The first is a match between Australia and South Africa played in Hobart. South Africa won by an innings and 80 runs having skittled their opponents for 85 in the first innings and then knocking up 326 in reply, Quinton de Kock helping himself to his second century of the series.
The second is a match between India and England played at Rajkot. England scored a wopping 537 in their first innings with Root, Ali, and Stokes all making centuries. India replied in kind with 488, Vijay and Pujara making centuries. A batting surface, then. England piled on 260 in their second innings with Cook making his fifth century in India – a record for a visiting batsman – and debutant Hameed scoring 82. England declared leaving India chasing 309 in 49 overs on the final day. Speculation is ongoing as to whether England could have declared earlier to give them more time to bowl India out, but in any case they took 6 wickets and it took a decent, fighting partnership between Kohli and Jadeja to draw the match.

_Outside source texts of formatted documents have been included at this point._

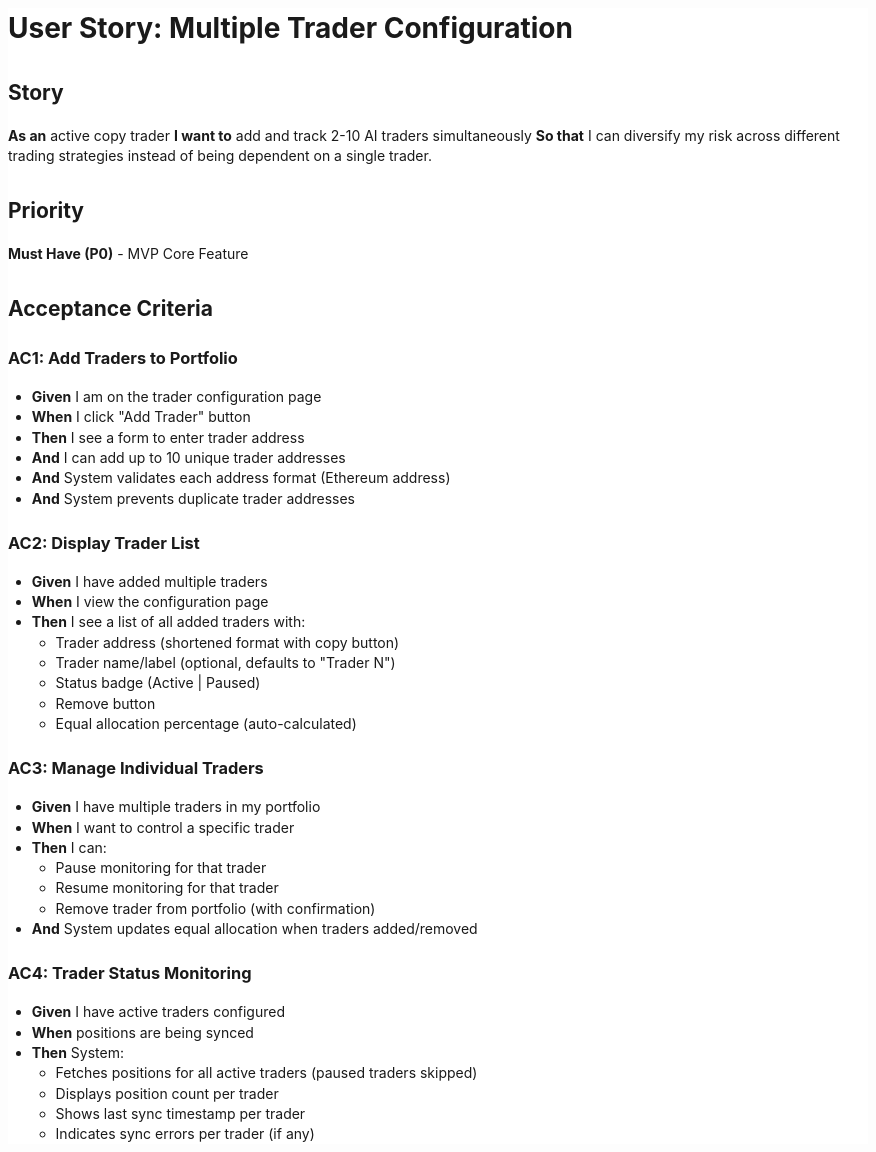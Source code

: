 # User Story: Multiple Trader Configuration

## Story

**As an** active copy trader
**I want to** add and track 2-10 AI traders simultaneously
**So that** I can diversify my risk across different trading strategies instead of being dependent on a single trader.

## Priority

**Must Have (P0)** - MVP Core Feature

## Acceptance Criteria

### AC1: Add Traders to Portfolio
- **Given** I am on the trader configuration page
- **When** I click "Add Trader" button
- **Then** I see a form to enter trader address
- **And** I can add up to 10 unique trader addresses
- **And** System validates each address format (Ethereum address)
- **And** System prevents duplicate trader addresses

### AC2: Display Trader List
- **Given** I have added multiple traders
- **When** I view the configuration page
- **Then** I see a list of all added traders with:
  - Trader address (shortened format with copy button)
  - Trader name/label (optional, defaults to "Trader N")
  - Status badge (Active | Paused)
  - Remove button
  - Equal allocation percentage (auto-calculated)

### AC3: Manage Individual Traders
- **Given** I have multiple traders in my portfolio
- **When** I want to control a specific trader
- **Then** I can:
  - Pause monitoring for that trader
  - Resume monitoring for that trader
  - Remove trader from portfolio (with confirmation)
- **And** System updates equal allocation when traders added/removed

### AC4: Trader Status Monitoring
- **Given** I have active traders configured
- **When** positions are being synced
- **Then** System:
  - Fetches positions for all active traders (paused traders skipped)
  - Displays position count per trader
  - Shows last sync timestamp per trader
  - Indicates sync errors per trader (if any)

According to Malcom Knox writing in the Sydney Morning Herald (h/t TNA):
While Australia destroy themselves, England destroy the game
England had the position and the opportunity to force a result. But, in what retired Australian Test cricketers would call batting and leadership of unacceptable selfishness, Cook and Hameed strolled on towards a partnership milestone. Once Hameed did open his shoulders and take a risk, he got out for 82. He looked disappointed with his decision when he should have been proud. (If India had imploded, that would not have made Cook a genius. The indisputable fact is that, with batsmen like Joe Root and Ben Stokes in the sheds, England did not maximise their chances of winning. Even after Hameed and Root were out slogging, Cook made sure he nudged his way to his hundred.)
This is not the Australian way, but it is the Australian way that is under fire. Australia never play for a draw in India (if they could), always seeking to move the game along, and in striving to win they most often lose. Whether in Hobart or on the subcontinent, Australia’s attack-first mode of cricket is what gets them into trouble. Australia lose matches in India, Sri Lanka, the Emirates, England – and now at home – because their cricketers have lost the patience and temperament to weather difficult conditions and play a full five-day game.
Through their aggression, Australians destroy themselves. Through their defensiveness, England and India destroy a game. Which would you have?
So, while Australia are lambasted for playing their own way, a feckless younger generation putting entertainment ahead of survival, Cook cruises like a stately zeppelin towards his fifth Test century in India, more than any other visitor. As he did so, televisions were switched off across the subcontinent, and left on only in places where the only alternative was to look at the rain.
Oh dear. Things must be getting rather desperate Down Under if they’re trying to paint an Australian drubbing at home as preferable to a hard-fought draw by England chasing a win in India.
What next? I think the problem is merely a lack of good old Aussie ticker. The solution is to make more frequent references to the great teams of the ’90s and ’00s and perhaps get one or two of them to come along and give the current lot a pep talk about what it means to pull on the Baggy Green. That’ll keep Kyle Abbot and Vernon Philander out.